Catherine Gibson, the wife of a Fort Lincoln soldier, documented Nash’s vital work delivering babies: “Mrs. Nash was a very capable midwife. She handled those babies not only with efficiency, but with marked tenderness as well.” Almost zero births took place without her assistance. 

Nash married several times, including to a U.S. soldier named Clifton who ran off with half his wife’s savings. In 1872, with the help of Libbie Custer’s matchmaking, she wed her namesake, Sgt. James Nash. But he also deserted into the North Dakota wilderness with a fat pocketful of his wife’s hard-earned money. 

Given Mrs. Nash’s wealth, exceptional cooking and housekeeping skills, and awkward charm, she soon attracted the attention of Custer’s personal aide and “the handsomest soldier in his company,” according to Libbie, Sergeant John Noonan. Their marriage was, by all accounts, very happy. The pair even survived 1876’s disastrous Battle of Little Bighorn, but ran into personal tragedy in October of 1878. 

While Noonan was out tormenting indigenous tribes at the behest of the United States government, Mrs. Nash fell gravely ill with what some historians assert was appendicitis. She begged friends sitting with her not to undress or disturb her body if she died, requesting she be laid to rest as is. “Old Nash” finally passed October 30, before Noonan could return to say goodbye. Grief-stricken and feeling the man should come home to a clean body, the group undressed Nash…and found the secret she’d kept hidden from a literal army for decades. 

“We was flabbergasted,” wrote the fort’s carpenter, John Burkman, in a letter. 

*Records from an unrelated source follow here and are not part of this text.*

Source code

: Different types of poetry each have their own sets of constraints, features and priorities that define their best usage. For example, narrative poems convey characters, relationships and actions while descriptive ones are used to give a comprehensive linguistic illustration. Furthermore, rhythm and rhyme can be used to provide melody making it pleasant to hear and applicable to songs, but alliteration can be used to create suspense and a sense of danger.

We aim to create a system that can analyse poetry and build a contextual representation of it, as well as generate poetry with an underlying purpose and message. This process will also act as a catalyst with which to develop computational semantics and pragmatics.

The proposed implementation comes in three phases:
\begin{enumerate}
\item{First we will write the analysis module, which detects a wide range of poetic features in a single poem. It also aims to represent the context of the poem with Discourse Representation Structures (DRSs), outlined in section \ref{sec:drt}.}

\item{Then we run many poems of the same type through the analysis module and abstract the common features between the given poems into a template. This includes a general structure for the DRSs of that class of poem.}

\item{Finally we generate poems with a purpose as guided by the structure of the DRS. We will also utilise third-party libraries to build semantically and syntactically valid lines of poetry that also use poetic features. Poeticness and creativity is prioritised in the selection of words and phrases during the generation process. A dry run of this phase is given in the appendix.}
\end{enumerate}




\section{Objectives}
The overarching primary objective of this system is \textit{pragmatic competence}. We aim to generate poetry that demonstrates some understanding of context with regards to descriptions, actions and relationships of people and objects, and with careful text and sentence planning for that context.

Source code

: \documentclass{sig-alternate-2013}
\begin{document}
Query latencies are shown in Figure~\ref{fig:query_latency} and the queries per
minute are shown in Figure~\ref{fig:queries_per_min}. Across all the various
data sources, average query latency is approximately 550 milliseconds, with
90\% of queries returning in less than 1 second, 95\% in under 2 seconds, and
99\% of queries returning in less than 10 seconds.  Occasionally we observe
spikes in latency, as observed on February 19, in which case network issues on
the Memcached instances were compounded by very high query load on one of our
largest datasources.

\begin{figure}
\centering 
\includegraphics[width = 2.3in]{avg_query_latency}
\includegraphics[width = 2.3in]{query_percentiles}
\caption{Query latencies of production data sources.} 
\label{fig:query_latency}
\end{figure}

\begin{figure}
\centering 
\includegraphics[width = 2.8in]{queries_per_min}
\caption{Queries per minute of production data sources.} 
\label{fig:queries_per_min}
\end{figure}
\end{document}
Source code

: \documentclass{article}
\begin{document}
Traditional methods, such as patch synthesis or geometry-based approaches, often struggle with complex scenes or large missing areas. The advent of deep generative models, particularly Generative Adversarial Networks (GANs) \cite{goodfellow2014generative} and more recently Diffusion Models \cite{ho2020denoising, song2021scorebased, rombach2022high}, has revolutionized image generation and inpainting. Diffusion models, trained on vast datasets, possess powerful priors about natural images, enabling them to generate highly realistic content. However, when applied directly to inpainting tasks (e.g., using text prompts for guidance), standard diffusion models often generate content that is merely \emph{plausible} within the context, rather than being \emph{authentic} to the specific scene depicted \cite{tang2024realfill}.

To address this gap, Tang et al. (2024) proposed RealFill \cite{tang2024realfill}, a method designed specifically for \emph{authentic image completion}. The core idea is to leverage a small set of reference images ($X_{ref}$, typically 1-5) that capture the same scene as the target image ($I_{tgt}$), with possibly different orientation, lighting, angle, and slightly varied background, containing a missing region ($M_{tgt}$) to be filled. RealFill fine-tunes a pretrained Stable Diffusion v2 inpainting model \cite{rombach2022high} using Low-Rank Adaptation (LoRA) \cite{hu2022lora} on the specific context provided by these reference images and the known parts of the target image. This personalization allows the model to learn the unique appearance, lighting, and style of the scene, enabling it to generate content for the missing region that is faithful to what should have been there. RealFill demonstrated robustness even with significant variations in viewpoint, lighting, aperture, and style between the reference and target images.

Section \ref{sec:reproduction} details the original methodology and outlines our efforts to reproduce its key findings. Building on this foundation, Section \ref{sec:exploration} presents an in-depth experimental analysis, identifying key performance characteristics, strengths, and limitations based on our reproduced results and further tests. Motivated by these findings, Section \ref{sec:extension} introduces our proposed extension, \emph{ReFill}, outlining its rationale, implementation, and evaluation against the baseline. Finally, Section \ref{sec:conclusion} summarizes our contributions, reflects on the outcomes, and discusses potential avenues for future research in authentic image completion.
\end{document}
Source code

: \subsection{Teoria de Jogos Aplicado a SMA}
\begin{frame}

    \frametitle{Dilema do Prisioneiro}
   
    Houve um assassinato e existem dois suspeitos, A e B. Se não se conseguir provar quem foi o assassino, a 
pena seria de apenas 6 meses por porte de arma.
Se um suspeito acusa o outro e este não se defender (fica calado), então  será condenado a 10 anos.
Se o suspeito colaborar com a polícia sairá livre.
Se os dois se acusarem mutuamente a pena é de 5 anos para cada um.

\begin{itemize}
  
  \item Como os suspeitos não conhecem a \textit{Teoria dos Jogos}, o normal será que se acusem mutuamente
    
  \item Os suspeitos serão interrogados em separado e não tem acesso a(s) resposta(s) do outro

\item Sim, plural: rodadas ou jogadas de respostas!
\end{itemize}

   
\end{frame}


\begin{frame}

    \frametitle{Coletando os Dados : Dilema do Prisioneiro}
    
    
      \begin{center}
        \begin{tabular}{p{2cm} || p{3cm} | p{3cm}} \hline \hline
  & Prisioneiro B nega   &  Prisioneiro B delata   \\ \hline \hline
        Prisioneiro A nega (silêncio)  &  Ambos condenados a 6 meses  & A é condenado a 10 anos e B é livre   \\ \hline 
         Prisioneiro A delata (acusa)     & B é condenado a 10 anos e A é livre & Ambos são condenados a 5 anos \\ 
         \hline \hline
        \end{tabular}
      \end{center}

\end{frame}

The revelation that Mrs. Nash had not been “born a woman” spread like wildfire through the compound and North Dakota newspapers

“A singular development transpired at Fort Lincoln today. Mrs. Sergeant Noonan, who died last night, turns out to be a man….there is no explanation of the unnatural union except that the supposed Mexican woman was worth $10,000 and was able to buy her husband’s silence. She has been with the 7th Cavalry nine years.” – The Bismarck Tribune

This harsh take seems to have been total speculation, however. Noonan was visibly distressed when told about his wife’s death, told newspapers she was being slandered, and reportedly cried to other calvary members that the pair had been trying to have a baby for some time. 

The bullying and ridicule Widower Noonan endured from the press and soldiers over the next several weeks, compounded by his palpable grief in losing his partner, came to a head on November 30, 1878, when the poor man committed suicide in front of fellow infantrymen in the calvary stables. 

“Noonan was standin’, lookin’ at us…like an animal that’s been hurt. Then, afore we had sense to stop him he pulled out his gun and shot hisself dead, right thar at our feet,” Burkman recalled to a reporter. The onlookers, who had been teasing Noonan yet again when the shooting took place, were overcome with shame. 

Mrs. Nash and Noonan were both buried at Fort Lincoln with proper military burials. Once the fort closed, Nash was relocated to an unmarked grave for civilians in St. Mary’s Cemetery, while her last husband was reinterred at Custer Battlefield National Cemetery. 

She remains a strong challenge to the flimsy historical theory that all gender non-conformity in the Old West was driven by money rather than authentic gender dysphoria. Mrs. Nash is a reminder that trans people have always existed – and have even thrived when given the space to do so.